Smith made bail after his initial arrest, prompting howls of outrage from a former prosecutor who had taken to blogging. So when Hendricks was robbed and shot a few weeks later, Bealefeld was there.

Hendricks lived across the street from Smith. They knew each other. But Hendricks identified Smith in a lineup, never letting on he knew his assailant.

The second witness in that case, also a prostitute, has since recanted, saying Bealefeld threatened her with arrest if she didn’t finger Smith.

Bealefeld, who is the brother of then-Baltimore Police Commissioner Frederick Bealefeld, later retired from the city force under a cloud, having allegedly lied to internal affairs investigators looking into a racial incident. He is a homicide detective in the Annapolis Police Department.

Hohman was promoted to lieutenant and now heads the city’s sex crimes division.

Baltimore Police did not respond to an email from The Brew asking how they handled the detectives’ errors.

The department has never addressed the issues raised by Smith’s cases, despite multiple requests to do so over almost a decade.

Gibson took Hohman and Bealefeld’s case to trial and won, mainly by omitting inconvenient facts.

Federal law enforcement re-investigated Long’s murder. They prosecuted Morales for drugs, Needleman for tax evasion, and then convicted Morales of the murder-for-hire. He is serving life in prison.

Lucas, imprisoned for years on a burglary conviction, was tried only last summer for the murder.

Smith’s Unusual Deal

Free since 2013, Smith has struggled to put his life back together.

“This whole situation is a mess,” he told Williams. “They should have told me they were sorry from the beginning, when they knew they was wrong.”

Even last summer, when Smith moved to have his sentence modified, Gibson stood in the way, telling Judge Williams that he wouldn’t consent to it.

That’s the way plea bargains usually work: you agree to the sentence, and you can’t change it later unless the prosecutor OKs it.

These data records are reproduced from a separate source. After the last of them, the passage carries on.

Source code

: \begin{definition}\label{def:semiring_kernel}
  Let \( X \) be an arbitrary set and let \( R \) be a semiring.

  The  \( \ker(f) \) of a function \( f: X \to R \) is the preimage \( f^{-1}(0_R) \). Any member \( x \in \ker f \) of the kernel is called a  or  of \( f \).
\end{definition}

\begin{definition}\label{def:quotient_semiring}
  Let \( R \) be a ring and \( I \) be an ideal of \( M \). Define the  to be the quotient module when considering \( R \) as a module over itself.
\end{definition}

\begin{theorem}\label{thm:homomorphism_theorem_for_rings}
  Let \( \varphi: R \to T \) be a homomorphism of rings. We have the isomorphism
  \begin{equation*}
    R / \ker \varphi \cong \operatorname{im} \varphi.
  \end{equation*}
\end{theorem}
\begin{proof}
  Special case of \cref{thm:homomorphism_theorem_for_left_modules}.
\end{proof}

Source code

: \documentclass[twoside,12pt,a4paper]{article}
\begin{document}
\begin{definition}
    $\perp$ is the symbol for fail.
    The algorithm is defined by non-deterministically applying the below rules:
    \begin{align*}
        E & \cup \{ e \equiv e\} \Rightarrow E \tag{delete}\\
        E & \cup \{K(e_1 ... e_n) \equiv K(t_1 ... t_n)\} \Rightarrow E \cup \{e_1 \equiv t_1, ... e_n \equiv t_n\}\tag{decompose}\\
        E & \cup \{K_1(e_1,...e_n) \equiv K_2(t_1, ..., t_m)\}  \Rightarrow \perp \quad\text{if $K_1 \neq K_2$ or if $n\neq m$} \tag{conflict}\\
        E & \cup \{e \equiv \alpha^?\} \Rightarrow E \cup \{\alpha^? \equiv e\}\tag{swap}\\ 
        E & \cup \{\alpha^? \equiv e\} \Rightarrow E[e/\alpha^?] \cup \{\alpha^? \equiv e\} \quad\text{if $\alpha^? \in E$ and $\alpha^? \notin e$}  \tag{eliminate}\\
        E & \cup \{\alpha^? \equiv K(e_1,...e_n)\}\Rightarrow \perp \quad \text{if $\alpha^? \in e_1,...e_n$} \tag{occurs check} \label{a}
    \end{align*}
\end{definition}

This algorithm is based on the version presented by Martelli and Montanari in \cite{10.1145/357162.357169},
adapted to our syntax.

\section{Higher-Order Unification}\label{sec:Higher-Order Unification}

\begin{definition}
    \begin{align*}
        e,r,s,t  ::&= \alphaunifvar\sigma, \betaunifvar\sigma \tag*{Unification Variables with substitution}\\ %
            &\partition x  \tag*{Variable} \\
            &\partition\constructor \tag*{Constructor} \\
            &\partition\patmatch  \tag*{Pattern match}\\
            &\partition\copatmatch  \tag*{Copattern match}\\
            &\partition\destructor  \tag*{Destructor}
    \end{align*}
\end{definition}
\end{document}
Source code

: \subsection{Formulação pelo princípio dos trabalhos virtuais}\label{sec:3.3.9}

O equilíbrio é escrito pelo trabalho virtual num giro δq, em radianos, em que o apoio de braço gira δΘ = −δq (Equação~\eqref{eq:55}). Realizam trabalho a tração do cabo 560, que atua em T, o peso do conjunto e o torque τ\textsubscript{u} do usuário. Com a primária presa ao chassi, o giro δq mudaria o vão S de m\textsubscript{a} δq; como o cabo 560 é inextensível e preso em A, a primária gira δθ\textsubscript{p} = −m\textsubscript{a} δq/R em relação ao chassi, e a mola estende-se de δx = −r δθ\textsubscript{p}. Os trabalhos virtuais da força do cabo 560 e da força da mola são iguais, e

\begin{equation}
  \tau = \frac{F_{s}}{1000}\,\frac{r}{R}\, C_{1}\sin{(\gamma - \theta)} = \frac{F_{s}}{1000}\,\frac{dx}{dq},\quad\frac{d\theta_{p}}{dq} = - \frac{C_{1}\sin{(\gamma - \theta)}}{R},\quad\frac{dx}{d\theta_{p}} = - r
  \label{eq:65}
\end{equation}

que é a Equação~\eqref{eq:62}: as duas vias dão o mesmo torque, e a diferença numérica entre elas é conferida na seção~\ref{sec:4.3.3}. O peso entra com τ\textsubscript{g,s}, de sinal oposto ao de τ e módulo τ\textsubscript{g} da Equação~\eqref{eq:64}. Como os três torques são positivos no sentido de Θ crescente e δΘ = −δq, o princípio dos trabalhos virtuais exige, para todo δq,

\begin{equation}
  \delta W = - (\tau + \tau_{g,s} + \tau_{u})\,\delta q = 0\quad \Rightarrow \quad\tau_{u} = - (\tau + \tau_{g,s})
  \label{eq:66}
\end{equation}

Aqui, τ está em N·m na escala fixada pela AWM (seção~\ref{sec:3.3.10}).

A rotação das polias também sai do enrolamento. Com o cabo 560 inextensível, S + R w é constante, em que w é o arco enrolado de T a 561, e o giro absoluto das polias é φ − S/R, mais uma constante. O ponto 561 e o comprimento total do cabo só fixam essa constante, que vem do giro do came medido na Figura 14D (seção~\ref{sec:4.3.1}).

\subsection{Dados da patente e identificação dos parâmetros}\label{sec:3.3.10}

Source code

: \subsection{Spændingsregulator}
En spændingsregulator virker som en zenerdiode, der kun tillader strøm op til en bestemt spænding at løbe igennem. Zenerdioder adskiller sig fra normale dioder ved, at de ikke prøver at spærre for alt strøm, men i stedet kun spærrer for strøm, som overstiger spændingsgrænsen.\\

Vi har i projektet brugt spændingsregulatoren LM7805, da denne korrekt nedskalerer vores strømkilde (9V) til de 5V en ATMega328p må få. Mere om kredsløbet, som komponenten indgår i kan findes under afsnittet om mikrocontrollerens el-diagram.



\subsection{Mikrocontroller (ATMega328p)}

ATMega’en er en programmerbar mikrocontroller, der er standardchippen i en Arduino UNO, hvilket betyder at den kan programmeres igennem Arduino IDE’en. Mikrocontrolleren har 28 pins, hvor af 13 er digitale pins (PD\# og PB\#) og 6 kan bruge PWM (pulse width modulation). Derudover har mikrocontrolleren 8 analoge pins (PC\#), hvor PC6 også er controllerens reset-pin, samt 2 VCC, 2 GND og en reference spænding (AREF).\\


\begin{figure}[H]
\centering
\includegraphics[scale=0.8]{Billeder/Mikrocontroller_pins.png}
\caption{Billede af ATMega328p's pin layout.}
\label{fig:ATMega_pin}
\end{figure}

But Smith’s deal was unusual. He had agreed to plead guilty to shooting Hendricks, but only if should his murder conviction later be overturned – he would be allowed to modify that plea also and without Gibson’s permission.

Gibson had forgotten that aspect of the deal, and so had Williams. Only when ProPublica pointed it out did Gibson file a correction with the court, making way for today’s hearing.

“He knows he’s wrong”

During the hearing, Gibson argued that the murder case and the shooting case were separate. He told the judge that they were handled by different police officers “based on my recollection.”

Williams exploded. “Your recollection? Do you know for a fact, or do you not?”

Gibson allowed that he did not know for a fact. “Your honor, if I may—”

“—NO YOU MAY NOT!” Williams replied, before granting Smith’s request to have his sentence for the shooting modified to a probation before judgment.

Since Smith has already served his probation, the PBJ allows for the case to be expunged.

Smith has worked as a landscaper since his release. He has not violated his probation. He moved out of Mt. Clare and now lives on the West Side.

After the hearing, he told assembled reporters he was happier than when he went into court. He is happy, he said, that he gets to know his daughter, who was five when he was jailed, and in puberty when he got out.

He says he’s glad he got to confront Gibson, but, “I didn’t say what I wanted to say. He knows he’s wrong. He should be a man and come to me.”

By not apologizing, Smith said, the prosecutor was deliberately harming him.

His lawyer, Barry Pollack, said he believed the prosecutor, like most prosecutors, to be “constitutionally and institutionally incapable” of admitting error.

“He’s human,” Smith said. “He makes mistakes.”